Sim. Parece-me que sim. A moral do atentado é ambígua. O atentado pode funcionar como faca de dois gumes. É arriscado. Claro que é. Quando o prosseguimento de uma política impopular também é arriscado, um atentado falhado contra a vida de um tirano, do autor de uma política impopular… ah, coitado, também não há o direito de se matar um homem só por causa da porcaria da política, que ele até teve coisas boas… enfim, pode, pelo menos a prazo, trazer dividendos ao tirano e transformar temporariamente em popular uma política impopular,ou sinistra que seja.
Um atentado falhado pode legitimar moralmente uma ditadura. Terá sido por acaso que Salazar se fez atentar em 1936, e depois disso nunca mais?
 
                                                            
 
Salazar pode-se ter feito “atentar” em 1936, na Avenida Barbosa du Bocage, saindo desse atentado falhado como vítima moral e reforçando as legitimidades também morais para uma política.

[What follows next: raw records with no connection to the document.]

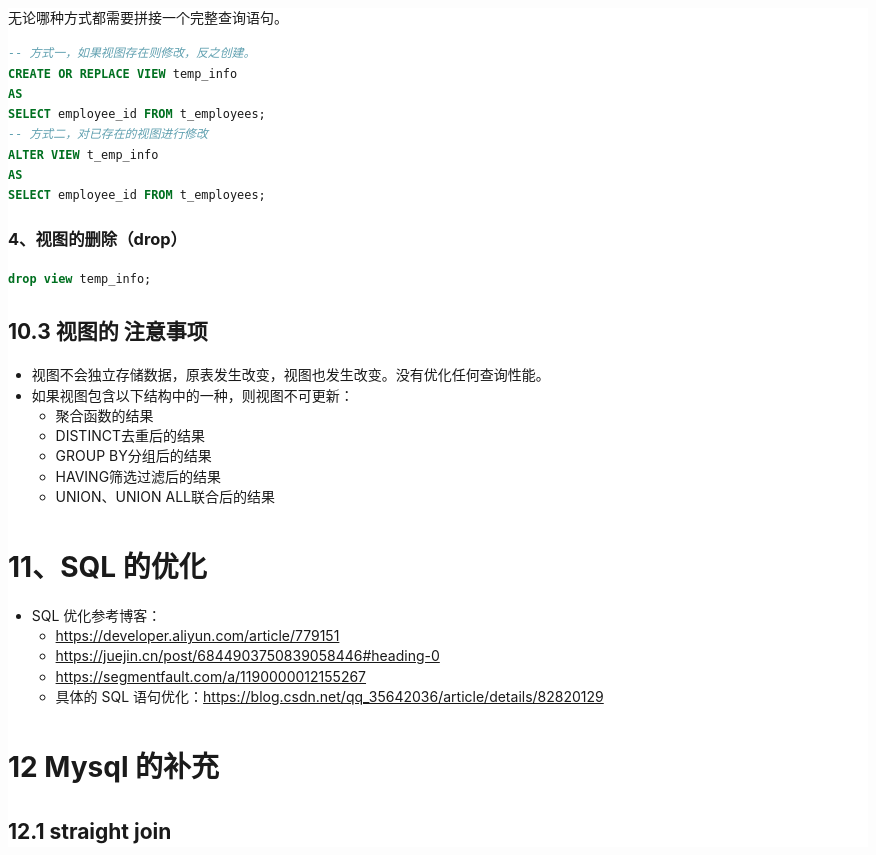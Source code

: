 无论哪种方式都需要拼接一个完整查询语句。

```sql
-- 方式一，如果视图存在则修改，反之创建。
CREATE OR REPLACE VIEW temp_info
AS
SELECT employee_id FROM t_employees;
-- 方式二，对已存在的视图进行修改
ALTER VIEW t_emp_info
AS
SELECT employee_id FROM t_employees;
```

### 4、视图的删除（drop）

```sql
drop view temp_info;
```

## 10.3 视图的 注意事项

- 视图不会独立存储数据，原表发生改变，视图也发生改变。没有优化任何查询性能。
- 如果视图包含以下结构中的一种，则视图不可更新：
  - 聚合函数的结果
  - DISTINCT去重后的结果
  - GROUP BY分组后的结果
  - HAVING筛选过滤后的结果
  - UNION、UNION ALL联合后的结果







# 11、SQL 的优化

- SQL 优化参考博客：
  - https://developer.aliyun.com/article/779151
  - https://juejin.cn/post/6844903750839058446#heading-0
  - https://segmentfault.com/a/1190000012155267
  - 具体的 SQL 语句优化：https://blog.csdn.net/qq_35642036/article/details/82820129











# 12 Mysql 的补充

## 12.1 straight join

Quantas vezes De Gaulle – que nem era um ditador, mas quase - se fez atentar? Algumas foi de verdade; outras talvez nem tanto.
 
 
E aqui a opinião de alguns, Rocha Martins incluído, de que quer o rei quer João Franco concordaram em que as capotas haveriam de seguir descidas e que a viagem, ainda longa, haveria de ser feita totalmente a descoberto. Por motivos exclusivamente políticos. Por uma questão de imagem e propaganda do governo – o que pode constituir sustentáculo moral de uma política.
Um trajecto de rei em carruagem totalmente aberta em situação politica perigosa mostraria ao povo que nada havia a esconder-lhe e que o rei ali estava desprotegido e inocente, em consciência, à mercê dos fados e da iniciativa de um louco ou de um inimigo. E tanto o rei como o seu governo ganhariam bons pontos no favor popular.
 
 
D. Carlos fazia questão em ir de carruagem descoberta, a passo. Não queria nem em sonhos que pensassem que tinha medo do seu próprio povo.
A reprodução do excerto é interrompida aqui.